Os Racionais MC’s foi – e continua sendo – um dos maiores grupos da história do rap brasileiro. Com sua primeira coletânea, o Consciência Black, Vol. I (1988), o grupo retratou a desigualdade nas periferias e as injustiças sociais movidas pelo preconceito racial. Temas que estão presentes em músicas de outros rappers que surgiram na mesma época, como MV Bill, Marcelo D2 (inicialmente com o Planet Hemp), Gabriel, O Pensador, Facção Central e Pavilhão 9.
Com o passar dos anos, o rap – assim com outros gêneros antes muito marginalizados como o funk – passou a ocupar discussões musicais e culturais que o permitiram sair do subterrâneo do meio alternativo e tangenciar a grande mídia. Essa incorporação não é completa, até porque o rap continua com seu viés sociopolítico latente demais para os meios mais tradicionais, mas ainda assim conseguem furar essa bolha.
“Na evolução do gênero musical, chegar mais gente para ouvir, não vai coincidir necessariamente com a diminuição daquela problemática ou a inexistência dela, muito pelo contrário. O Brasil é um país racista. A tecnologia nos dias atuais nos leva para uma caminhada globalizada, para a diversidade do pensamento. Mas ela também traz a diversidade do ódio. Hoje em dia, as pessoas não têm cara, mas têm voz. O que contribui com a confusão de liberdade com libertinagem”, conta GOG.
A música acompanha os movimentos da sociedade e os refletem, sejam eles positivos ou negativos. Desse modo, a nossa história continua sendo contada pelas artes, especialmente pela música.
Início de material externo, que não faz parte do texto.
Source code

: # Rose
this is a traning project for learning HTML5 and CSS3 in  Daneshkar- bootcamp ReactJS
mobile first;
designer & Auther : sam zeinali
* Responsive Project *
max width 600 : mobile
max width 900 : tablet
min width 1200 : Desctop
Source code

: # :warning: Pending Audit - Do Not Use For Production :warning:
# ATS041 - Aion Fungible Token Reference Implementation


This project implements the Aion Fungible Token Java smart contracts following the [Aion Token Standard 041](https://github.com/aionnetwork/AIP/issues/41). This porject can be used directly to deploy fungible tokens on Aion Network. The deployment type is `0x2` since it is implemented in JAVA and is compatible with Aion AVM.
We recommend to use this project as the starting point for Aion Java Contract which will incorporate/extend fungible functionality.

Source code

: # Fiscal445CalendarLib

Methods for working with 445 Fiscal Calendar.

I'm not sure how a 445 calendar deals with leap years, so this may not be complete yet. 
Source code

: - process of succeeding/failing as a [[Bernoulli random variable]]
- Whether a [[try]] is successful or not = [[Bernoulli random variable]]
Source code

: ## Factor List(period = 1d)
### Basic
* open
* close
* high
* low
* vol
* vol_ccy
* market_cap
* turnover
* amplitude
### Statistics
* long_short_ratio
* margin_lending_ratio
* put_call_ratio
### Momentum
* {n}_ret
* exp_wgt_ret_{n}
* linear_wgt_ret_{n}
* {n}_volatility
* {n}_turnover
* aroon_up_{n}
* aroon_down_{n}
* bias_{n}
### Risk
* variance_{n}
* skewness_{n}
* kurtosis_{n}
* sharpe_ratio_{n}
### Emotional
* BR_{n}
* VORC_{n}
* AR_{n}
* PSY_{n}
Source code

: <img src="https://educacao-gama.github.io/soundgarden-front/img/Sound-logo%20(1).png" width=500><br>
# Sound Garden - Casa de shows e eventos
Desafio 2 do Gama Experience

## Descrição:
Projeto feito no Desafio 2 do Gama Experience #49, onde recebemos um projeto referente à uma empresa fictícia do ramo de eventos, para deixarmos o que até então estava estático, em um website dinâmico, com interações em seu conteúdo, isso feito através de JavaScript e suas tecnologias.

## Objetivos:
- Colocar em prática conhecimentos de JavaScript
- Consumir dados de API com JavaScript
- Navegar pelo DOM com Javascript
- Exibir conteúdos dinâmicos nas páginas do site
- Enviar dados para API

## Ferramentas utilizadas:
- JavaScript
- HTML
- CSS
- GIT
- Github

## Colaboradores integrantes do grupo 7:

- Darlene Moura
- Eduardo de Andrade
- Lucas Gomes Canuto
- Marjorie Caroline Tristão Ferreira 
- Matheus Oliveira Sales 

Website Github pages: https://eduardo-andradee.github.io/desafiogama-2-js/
Contudo, muitas vezes, é preciso se aventurar no subterrâneo do mundo alternativo para encontrar esse material, porque normalmente o conteúdo que alcança a grande indústria fonográfica atual não contém esse viés.
“Eu considero a produção musical de duas formas: a música que a gente vê na mídia, que é absolutamente desvinculada de questões mais profundas, uma produção totalmente conivente com o mercado e que não cabem protestos mais sérios, mas também há os artistas jovens independentes, de muita qualidade, que grava para um público potencialmente pequeno. São exemplos artistas como Garotas Suecas e Francisco El Hombre. Além de rappers como Criolo e Karol Conka, que até se sobrepuseram essa questão do subterrâneo e agora têm uma posição na mídia mais confortável. Mas que ainda mantêm um vínculo autêntico com questões que não estão no cardápio da grande mídia”, explica Carlos Eduardo.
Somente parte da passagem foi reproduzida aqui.